■ What you are asked to do: What you return should match every record exactly, with the images removed.

■ Supplied data:
******************************

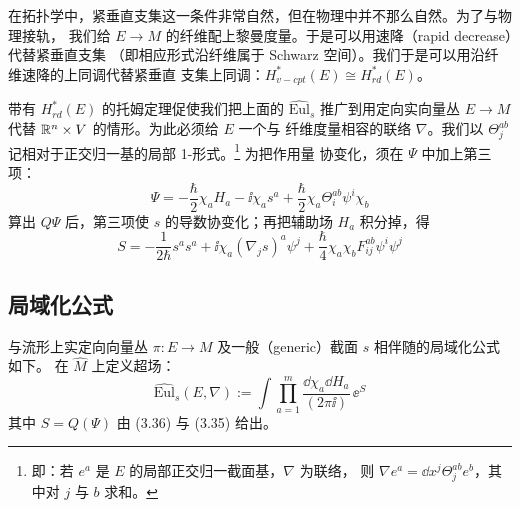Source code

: 在拓扑学中，紧垂直支集这一条件非常自然，但在物理中并不那么自然。为了与物理接轨，
我们给 $E\to M$ 的纤维配上黎曼度量。于是可以用速降（rapid decrease）代替紧垂直支集
（即相应形式沿纤维属于 Schwarz 空间）。我们于是可以用沿纤维速降的上同调代替紧垂直
支集上同调：$H^{\ast}_{v-cpt}(E)\cong H^{\ast}_{rd}(E)$。

带有 $H^{\ast}_{rd}(E)$ 的托姆定理促使我们把上面的 $\widehat{\mathrm{Eul}}_s$
推广到用定向实向量丛 $E\to M$ 代替 $\mathbb{R}^n\times V$ 的情形。为此必须给 $E$ 一个与
纤维度量相容的联络 $\nabla$。我们以 $\Theta_j^{ab}$ 记相对于正交归一基的局部
1-形式。\footnote{即：若 $e^a$ 是 $E$ 的局部正交归一截面基，$\nabla$ 为联络，
则 $\nabla e^a=\dd x^j\Theta_j^{ab}e^b$，其中对 $j$ 与 $b$ 求和。} 为把作用量
协变化，须在 $\Psi$ 中加上第三项：
\begin{equation}
\Psi = -\frac{\hbar}{2}\chi_aH_a-\ii\chi_a s^a
+\frac{\hbar}{2}\chi_a\Theta_i^{ab}\psi^i\chi_b
\tag{3.35}
\end{equation}
算出 $Q\Psi$ 后，第三项使 $s$ 的导数协变化；再把辅助场 $H_a$ 积分掉，得
\begin{equation}
S = -\frac{1}{2\hbar}s^as^a+\ii\chi_a(\nabla_js)^a\psi^j
+\frac{\hbar}{4}\chi_a\chi_bF_{ij}^{ab}\psi^i\psi^j
\tag{3.36}
\end{equation}

\subsection{局域化公式}

与流形上实定向向量丛 $\pi:E\to M$ 及一般（generic）截面 $s$ 相伴随的局域化公式
如下。
在 $\widehat M$ 上定义超场：
\begin{equation}
\widehat{\mathrm{Eul}}_s(E,\nabla) := \int\prod_{a=1}^{m}
\frac{\dd\chi_a\dd H_a}{(2\pi\ii)}\,\ee^{S}
\tag{3.37}
\end{equation}
其中 $S=Q(\Psi)$ 由 (3.36) 与 (3.35) 给出。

******************************

■ Expected output:
Source code

: 在拓扑学中，紧垂直支集这一条件非常自然，但在物理中并不那么自然。为了与物理接轨，
我们给 $E\to M$ 的纤维配上黎曼度量。于是可以用速降（rapid decrease）代替紧垂直支集
（即相应形式沿纤维属于 Schwarz 空间）。我们于是可以用沿纤维速降的上同调代替紧垂直
支集上同调：$H^{\ast}_{v-cpt}(E)\cong H^{\ast}_{rd}(E)$。

带有 $H^{\ast}_{rd}(E)$ 的托姆定理促使我们把上面的 $\widehat{\mathrm{Eul}}_s$
推广到用定向实向量丛 $E\to M$ 代替 $\mathbb{R}^n\times V$ 的情形。为此必须给 $E$ 一个与
纤维度量相容的联络 $\nabla$。我们以 $\Theta_j^{ab}$ 记相对于正交归一基的局部
1-形式。\footnote{即：若 $e^a$ 是 $E$ 的局部正交归一截面基，$\nabla$ 为联络，
则 $\nabla e^a=\dd x^j\Theta_j^{ab}e^b$，其中对 $j$ 与 $b$ 求和。} 为把作用量
协变化，须在 $\Psi$ 中加上第三项：
\begin{equation}
\Psi = -\frac{\hbar}{2}\chi_aH_a-\ii\chi_a s^a
+\frac{\hbar}{2}\chi_a\Theta_i^{ab}\psi^i\chi_b
\tag{3.35}
\end{equation}
算出 $Q\Psi$ 后，第三项使 $s$ 的导数协变化；再把辅助场 $H_a$ 积分掉，得
\begin{equation}
S = -\frac{1}{2\hbar}s^as^a+\ii\chi_a(\nabla_js)^a\psi^j
+\frac{\hbar}{4}\chi_a\chi_bF_{ij}^{ab}\psi^i\psi^j
\tag{3.36}
\end{equation}

\subsection{局域化公式}

与流形上实定向向量丛 $\pi:E\to M$ 及一般（generic）截面 $s$ 相伴随的局域化公式
如下。
在 $\widehat M$ 上定义超场：
\begin{equation}
\widehat{\mathrm{Eul}}_s(E,\nabla) := \int\prod_{a=1}^{m}
\frac{\dd\chi_a\dd H_a}{(2\pi\ii)}\,\ee^{S}
\tag{3.37}
\end{equation}
其中 $S=Q(\Psi)$ 由 (3.36) 与 (3.35) 给出。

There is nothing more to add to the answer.